Collected data:
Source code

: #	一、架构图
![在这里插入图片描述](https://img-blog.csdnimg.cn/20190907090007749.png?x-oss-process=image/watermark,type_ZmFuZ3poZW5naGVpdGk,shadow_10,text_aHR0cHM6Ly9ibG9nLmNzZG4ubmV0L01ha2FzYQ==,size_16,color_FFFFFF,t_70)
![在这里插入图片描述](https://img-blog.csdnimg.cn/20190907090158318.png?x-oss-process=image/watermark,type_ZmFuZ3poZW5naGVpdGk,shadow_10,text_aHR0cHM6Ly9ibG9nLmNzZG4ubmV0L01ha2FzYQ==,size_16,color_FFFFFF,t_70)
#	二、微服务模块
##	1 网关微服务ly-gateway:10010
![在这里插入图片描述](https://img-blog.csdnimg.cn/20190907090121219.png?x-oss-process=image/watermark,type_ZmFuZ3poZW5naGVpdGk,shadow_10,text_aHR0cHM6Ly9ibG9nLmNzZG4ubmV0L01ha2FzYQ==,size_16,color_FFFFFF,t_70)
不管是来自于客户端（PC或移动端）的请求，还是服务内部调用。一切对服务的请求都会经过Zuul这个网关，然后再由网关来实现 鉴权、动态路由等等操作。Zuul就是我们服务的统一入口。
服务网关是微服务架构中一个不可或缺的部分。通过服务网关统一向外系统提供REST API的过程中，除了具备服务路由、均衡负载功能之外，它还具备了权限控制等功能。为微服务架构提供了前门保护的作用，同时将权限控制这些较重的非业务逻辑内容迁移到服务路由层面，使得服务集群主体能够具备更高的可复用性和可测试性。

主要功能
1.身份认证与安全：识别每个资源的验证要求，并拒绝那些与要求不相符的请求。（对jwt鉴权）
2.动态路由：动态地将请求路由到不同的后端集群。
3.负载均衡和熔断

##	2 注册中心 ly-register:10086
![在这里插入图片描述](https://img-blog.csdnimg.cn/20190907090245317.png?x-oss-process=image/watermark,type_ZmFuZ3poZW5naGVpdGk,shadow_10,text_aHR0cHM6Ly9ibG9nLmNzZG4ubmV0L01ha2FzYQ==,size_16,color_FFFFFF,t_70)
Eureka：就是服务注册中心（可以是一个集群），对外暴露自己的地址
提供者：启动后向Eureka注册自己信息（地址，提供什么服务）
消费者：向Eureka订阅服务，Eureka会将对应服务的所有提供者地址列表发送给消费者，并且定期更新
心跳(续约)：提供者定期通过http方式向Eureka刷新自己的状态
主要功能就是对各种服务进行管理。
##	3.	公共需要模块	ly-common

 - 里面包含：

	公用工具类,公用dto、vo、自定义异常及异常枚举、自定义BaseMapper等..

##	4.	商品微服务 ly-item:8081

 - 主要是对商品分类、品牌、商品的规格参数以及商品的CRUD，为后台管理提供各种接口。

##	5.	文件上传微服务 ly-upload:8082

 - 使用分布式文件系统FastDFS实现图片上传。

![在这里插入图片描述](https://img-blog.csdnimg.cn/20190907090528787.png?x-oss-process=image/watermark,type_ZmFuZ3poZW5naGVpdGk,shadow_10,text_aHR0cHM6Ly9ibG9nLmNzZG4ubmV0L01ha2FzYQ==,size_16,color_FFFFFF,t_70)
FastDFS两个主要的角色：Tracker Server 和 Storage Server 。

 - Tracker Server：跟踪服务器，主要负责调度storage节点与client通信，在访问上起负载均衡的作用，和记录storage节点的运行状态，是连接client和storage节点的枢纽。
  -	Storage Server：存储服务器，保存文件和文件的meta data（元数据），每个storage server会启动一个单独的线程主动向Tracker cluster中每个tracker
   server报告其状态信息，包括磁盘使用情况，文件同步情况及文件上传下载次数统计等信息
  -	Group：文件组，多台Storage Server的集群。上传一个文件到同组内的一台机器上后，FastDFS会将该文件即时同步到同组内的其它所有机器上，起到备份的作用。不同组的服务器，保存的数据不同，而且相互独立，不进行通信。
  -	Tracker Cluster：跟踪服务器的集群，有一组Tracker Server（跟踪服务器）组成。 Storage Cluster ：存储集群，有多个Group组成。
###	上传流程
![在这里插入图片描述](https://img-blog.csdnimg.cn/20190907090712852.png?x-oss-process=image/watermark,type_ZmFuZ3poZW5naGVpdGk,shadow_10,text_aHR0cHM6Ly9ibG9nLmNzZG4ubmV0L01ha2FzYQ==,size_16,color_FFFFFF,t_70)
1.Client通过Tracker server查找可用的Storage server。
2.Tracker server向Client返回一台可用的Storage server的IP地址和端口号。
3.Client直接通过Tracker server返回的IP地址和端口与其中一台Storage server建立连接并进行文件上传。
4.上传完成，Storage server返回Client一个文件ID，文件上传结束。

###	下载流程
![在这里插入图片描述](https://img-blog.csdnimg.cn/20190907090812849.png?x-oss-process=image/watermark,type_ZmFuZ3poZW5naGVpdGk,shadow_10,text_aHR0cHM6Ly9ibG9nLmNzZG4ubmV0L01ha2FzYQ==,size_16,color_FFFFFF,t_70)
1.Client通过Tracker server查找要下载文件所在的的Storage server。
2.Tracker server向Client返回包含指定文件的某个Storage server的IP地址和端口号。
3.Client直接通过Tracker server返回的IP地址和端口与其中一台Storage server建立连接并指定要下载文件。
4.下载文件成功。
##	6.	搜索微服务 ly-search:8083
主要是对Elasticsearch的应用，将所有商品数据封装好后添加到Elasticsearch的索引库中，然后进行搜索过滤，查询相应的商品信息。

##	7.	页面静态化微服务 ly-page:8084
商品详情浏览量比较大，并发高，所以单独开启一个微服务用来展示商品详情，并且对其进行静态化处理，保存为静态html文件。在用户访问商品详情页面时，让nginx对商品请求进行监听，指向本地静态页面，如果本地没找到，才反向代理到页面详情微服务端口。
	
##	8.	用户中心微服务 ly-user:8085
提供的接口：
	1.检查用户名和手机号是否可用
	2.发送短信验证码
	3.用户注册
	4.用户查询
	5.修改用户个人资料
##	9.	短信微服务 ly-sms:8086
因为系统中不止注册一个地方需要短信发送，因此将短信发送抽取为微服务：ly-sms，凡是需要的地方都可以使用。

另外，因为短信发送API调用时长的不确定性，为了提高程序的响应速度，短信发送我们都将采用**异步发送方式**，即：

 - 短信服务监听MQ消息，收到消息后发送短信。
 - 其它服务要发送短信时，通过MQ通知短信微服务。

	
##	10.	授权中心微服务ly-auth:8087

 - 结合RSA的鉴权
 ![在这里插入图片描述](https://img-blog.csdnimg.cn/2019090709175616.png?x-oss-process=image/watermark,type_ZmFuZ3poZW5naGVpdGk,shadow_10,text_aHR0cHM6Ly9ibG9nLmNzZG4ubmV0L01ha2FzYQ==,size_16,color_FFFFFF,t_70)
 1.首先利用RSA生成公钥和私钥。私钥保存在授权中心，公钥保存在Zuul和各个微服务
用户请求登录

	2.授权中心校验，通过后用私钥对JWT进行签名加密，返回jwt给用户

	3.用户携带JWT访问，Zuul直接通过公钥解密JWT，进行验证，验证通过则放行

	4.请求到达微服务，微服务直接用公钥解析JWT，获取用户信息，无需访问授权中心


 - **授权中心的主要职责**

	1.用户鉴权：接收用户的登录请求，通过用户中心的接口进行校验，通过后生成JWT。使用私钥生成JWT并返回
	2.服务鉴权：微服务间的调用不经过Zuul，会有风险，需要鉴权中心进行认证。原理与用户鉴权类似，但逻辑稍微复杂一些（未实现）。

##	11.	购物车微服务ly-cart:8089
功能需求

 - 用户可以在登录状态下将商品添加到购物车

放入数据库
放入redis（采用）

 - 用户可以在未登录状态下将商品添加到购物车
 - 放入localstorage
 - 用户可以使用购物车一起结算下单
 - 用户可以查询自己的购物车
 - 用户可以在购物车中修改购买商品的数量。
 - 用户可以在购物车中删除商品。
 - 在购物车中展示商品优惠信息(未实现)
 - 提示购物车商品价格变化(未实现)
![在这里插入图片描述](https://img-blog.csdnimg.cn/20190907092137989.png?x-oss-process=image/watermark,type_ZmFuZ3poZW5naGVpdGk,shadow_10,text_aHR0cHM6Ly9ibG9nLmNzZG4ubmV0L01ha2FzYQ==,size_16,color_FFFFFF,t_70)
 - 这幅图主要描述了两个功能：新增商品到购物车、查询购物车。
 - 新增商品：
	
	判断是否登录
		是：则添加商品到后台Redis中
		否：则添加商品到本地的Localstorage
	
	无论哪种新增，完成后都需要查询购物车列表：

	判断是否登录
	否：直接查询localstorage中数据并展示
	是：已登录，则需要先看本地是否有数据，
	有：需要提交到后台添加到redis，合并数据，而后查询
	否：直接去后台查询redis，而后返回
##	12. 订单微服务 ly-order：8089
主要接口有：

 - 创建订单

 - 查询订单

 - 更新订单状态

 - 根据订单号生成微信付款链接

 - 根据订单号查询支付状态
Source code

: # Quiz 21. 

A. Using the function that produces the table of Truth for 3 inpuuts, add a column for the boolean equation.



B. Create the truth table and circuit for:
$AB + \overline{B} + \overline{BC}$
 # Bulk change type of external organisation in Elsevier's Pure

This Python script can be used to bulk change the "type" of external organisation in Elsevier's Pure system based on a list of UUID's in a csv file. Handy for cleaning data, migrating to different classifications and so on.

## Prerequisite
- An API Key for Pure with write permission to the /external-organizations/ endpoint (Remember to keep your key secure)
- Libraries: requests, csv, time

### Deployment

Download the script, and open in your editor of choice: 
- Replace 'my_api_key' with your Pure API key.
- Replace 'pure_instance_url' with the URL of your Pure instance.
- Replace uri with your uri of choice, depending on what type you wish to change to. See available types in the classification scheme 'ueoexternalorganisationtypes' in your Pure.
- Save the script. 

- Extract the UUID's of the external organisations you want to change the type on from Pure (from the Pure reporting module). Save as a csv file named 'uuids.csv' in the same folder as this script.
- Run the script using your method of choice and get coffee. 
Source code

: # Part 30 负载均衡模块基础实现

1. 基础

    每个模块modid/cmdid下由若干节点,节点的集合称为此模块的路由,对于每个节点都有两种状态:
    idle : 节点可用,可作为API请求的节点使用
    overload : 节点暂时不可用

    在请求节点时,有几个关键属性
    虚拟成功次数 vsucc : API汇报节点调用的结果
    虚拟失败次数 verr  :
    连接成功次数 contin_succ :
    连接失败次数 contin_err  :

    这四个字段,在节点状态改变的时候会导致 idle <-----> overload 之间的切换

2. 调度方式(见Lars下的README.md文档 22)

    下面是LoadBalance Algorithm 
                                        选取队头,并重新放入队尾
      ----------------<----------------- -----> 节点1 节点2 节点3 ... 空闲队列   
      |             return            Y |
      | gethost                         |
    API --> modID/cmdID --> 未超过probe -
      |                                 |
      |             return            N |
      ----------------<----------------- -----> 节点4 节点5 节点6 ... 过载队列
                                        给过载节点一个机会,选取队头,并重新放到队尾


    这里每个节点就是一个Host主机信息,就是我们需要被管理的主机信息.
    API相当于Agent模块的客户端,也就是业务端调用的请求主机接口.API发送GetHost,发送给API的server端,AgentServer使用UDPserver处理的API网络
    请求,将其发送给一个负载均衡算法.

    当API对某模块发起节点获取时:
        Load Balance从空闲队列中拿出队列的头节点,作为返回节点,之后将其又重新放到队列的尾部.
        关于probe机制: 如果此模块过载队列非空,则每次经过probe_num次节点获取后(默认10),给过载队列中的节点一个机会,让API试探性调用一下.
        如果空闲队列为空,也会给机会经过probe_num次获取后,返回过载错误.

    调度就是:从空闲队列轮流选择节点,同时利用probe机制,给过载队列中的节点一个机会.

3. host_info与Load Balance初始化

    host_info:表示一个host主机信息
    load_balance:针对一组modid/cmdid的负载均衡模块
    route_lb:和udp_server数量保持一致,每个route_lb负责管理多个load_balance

Assigned task:
Please find every line in the records above that holds the word "Replace" and copy it.

Task response:
- Replace 'my_api_key' with your Pure API key.
- Replace 'pure_instance_url' with the URL of your Pure instance.
- Replace uri with your uri of choice, depending on what type you wish to change to. See available types in the classification scheme 'ueoexternalorganisationtypes' in your Pure.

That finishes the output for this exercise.